# TASK GOAL
Omit the pictures while printing every entry below exactly as given.

# MATERIAL SUPPLIED
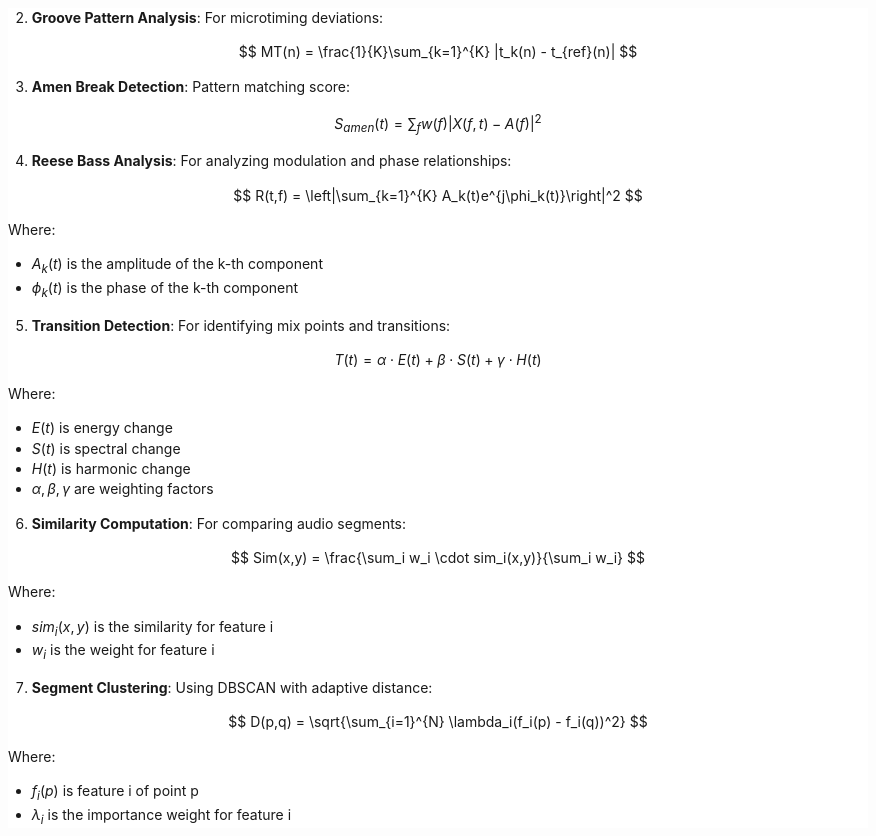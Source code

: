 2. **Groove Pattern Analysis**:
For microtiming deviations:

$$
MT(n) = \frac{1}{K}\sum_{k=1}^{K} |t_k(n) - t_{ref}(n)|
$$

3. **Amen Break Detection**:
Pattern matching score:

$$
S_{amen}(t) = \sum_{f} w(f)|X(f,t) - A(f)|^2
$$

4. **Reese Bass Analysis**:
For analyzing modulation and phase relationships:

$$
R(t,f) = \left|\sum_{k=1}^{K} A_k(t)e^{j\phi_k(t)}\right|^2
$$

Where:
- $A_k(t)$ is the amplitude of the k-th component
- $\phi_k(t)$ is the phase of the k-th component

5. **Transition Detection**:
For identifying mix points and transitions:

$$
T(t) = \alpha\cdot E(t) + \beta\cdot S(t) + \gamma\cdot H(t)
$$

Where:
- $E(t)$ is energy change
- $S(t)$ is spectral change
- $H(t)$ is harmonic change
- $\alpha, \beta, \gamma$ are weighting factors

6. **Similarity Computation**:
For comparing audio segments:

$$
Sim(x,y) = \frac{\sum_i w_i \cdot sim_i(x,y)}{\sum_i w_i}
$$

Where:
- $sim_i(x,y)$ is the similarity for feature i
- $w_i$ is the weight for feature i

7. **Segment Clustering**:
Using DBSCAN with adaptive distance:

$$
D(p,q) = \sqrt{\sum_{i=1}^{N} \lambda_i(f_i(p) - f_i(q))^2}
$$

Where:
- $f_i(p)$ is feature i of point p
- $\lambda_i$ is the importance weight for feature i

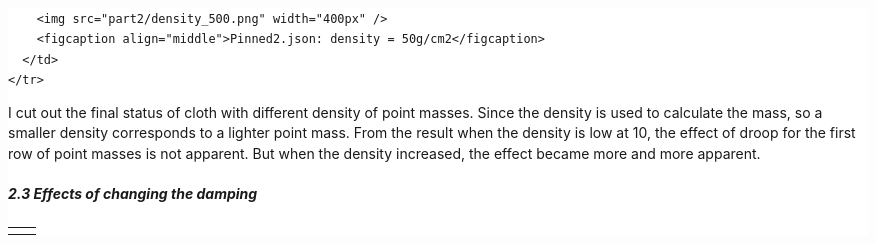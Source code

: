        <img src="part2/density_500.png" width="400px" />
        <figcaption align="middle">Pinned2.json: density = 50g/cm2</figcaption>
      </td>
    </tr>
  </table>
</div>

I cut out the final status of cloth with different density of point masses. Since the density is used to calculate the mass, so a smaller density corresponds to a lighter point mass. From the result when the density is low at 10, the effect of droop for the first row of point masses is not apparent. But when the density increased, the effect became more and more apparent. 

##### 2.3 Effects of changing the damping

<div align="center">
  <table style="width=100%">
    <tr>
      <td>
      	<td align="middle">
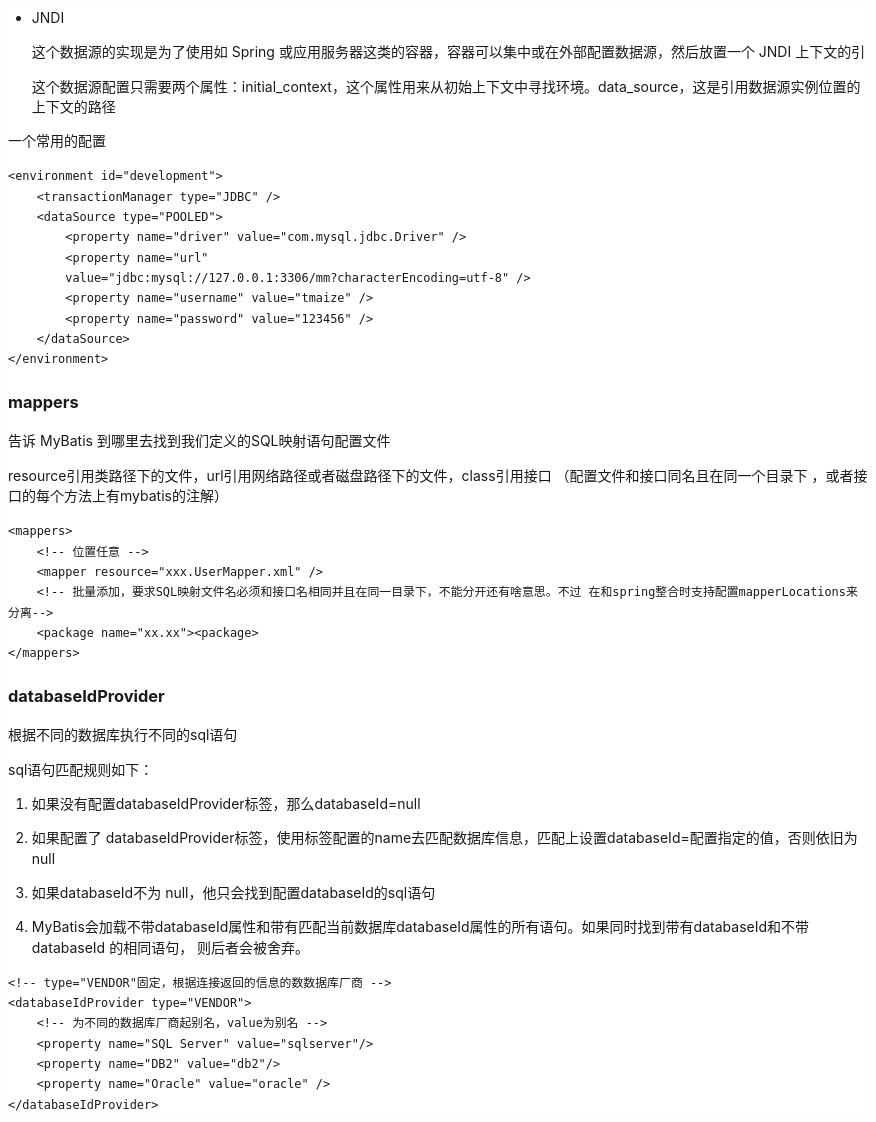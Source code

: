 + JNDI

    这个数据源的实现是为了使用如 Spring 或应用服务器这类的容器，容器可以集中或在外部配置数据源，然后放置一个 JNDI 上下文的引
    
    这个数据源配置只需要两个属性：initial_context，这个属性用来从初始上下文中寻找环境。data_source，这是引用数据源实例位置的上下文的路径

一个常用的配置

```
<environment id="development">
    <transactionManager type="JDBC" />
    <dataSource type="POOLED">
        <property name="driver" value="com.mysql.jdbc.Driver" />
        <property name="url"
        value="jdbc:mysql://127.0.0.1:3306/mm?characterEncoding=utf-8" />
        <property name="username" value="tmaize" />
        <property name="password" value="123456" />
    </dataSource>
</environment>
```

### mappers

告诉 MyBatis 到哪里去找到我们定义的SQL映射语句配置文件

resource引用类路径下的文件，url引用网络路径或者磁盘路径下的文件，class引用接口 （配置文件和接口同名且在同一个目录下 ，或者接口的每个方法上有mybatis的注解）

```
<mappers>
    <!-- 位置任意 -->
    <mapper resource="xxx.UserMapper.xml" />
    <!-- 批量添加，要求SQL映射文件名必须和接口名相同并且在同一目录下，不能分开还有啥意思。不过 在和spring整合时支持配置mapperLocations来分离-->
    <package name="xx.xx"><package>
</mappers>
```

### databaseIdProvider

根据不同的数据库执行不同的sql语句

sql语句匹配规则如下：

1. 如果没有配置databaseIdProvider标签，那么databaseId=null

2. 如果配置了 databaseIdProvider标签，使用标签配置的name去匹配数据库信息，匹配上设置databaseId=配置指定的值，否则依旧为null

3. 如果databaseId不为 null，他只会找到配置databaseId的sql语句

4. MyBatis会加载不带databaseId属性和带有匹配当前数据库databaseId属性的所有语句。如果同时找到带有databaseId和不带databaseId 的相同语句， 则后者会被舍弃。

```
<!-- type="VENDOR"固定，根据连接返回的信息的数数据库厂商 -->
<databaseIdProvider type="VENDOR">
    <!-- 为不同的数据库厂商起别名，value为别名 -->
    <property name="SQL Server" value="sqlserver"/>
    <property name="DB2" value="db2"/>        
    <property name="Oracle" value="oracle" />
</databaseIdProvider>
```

# EXPECTED ANSWER
Source code

: 2. **Groove Pattern Analysis**:
For microtiming deviations:

$$
MT(n) = \frac{1}{K}\sum_{k=1}^{K} |t_k(n) - t_{ref}(n)|
$$

3. **Amen Break Detection**:
Pattern matching score:

$$
S_{amen}(t) = \sum_{f} w(f)|X(f,t) - A(f)|^2
$$

4. **Reese Bass Analysis**:
For analyzing modulation and phase relationships:

$$
R(t,f) = \left|\sum_{k=1}^{K} A_k(t)e^{j\phi_k(t)}\right|^2
$$

Where:
- $A_k(t)$ is the amplitude of the k-th component
- $\phi_k(t)$ is the phase of the k-th component

5. **Transition Detection**:
For identifying mix points and transitions:

$$
T(t) = \alpha\cdot E(t) + \beta\cdot S(t) + \gamma\cdot H(t)
$$

Where:
- $E(t)$ is energy change
- $S(t)$ is spectral change
- $H(t)$ is harmonic change
- $\alpha, \beta, \gamma$ are weighting factors

6. **Similarity Computation**:
For comparing audio segments:

$$
Sim(x,y) = \frac{\sum_i w_i \cdot sim_i(x,y)}{\sum_i w_i}
$$

Where:
- $sim_i(x,y)$ is the similarity for feature i
- $w_i$ is the weight for feature i

7. **Segment Clustering**:
Using DBSCAN with adaptive distance:

$$
D(p,q) = \sqrt{\sum_{i=1}^{N} \lambda_i(f_i(p) - f_i(q))^2}
$$

Where:
- $f_i(p)$ is feature i of point p
- $\lambda_i$ is the importance weight for feature i

Source code

:        <img src="part2/density_500.png" width="400px" />
        <figcaption align="middle">Pinned2.json: density = 50g/cm2</figcaption>
      </td>
    </tr>
  </table>
</div>

I cut out the final status of cloth with different density of point masses. Since the density is used to calculate the mass, so a smaller density corresponds to a lighter point mass. From the result when the density is low at 10, the effect of droop for the first row of point masses is not apparent. But when the density increased, the effect became more and more apparent. 

##### 2.3 Effects of changing the damping

<div align="center">
  <table style="width=100%">
    <tr>
      <td>
      	<td align="middle">
Source code

: + JNDI

    这个数据源的实现是为了使用如 Spring 或应用服务器这类的容器，容器可以集中或在外部配置数据源，然后放置一个 JNDI 上下文的引
    
    这个数据源配置只需要两个属性：initial_context，这个属性用来从初始上下文中寻找环境。data_source，这是引用数据源实例位置的上下文的路径

一个常用的配置

```
<environment id="development">
    <transactionManager type="JDBC" />
    <dataSource type="POOLED">
        <property name="driver" value="com.mysql.jdbc.Driver" />
        <property name="url"
        value="jdbc:mysql://127.0.0.1:3306/mm?characterEncoding=utf-8" />
        <property name="username" value="tmaize" />
        <property name="password" value="123456" />
    </dataSource>
</environment>
```

### mappers

告诉 MyBatis 到哪里去找到我们定义的SQL映射语句配置文件

resource引用类路径下的文件，url引用网络路径或者磁盘路径下的文件，class引用接口 （配置文件和接口同名且在同一个目录下 ，或者接口的每个方法上有mybatis的注解）

```
<mappers>
    <!-- 位置任意 -->
    <mapper resource="xxx.UserMapper.xml" />
    <!-- 批量添加，要求SQL映射文件名必须和接口名相同并且在同一目录下，不能分开还有啥意思。不过 在和spring整合时支持配置mapperLocations来分离-->
    <package name="xx.xx"><package>
</mappers>
```

### databaseIdProvider

根据不同的数据库执行不同的sql语句

sql语句匹配规则如下：

1. 如果没有配置databaseIdProvider标签，那么databaseId=null

2. 如果配置了 databaseIdProvider标签，使用标签配置的name去匹配数据库信息，匹配上设置databaseId=配置指定的值，否则依旧为null

3. 如果databaseId不为 null，他只会找到配置databaseId的sql语句

4. MyBatis会加载不带databaseId属性和带有匹配当前数据库databaseId属性的所有语句。如果同时找到带有databaseId和不带databaseId 的相同语句， 则后者会被舍弃。

```
<!-- type="VENDOR"固定，根据连接返回的信息的数数据库厂商 -->
<databaseIdProvider type="VENDOR">
    <!-- 为不同的数据库厂商起别名，value为别名 -->
    <property name="SQL Server" value="sqlserver"/>
    <property name="DB2" value="db2"/>        
    <property name="Oracle" value="oracle" />
</databaseIdProvider>
```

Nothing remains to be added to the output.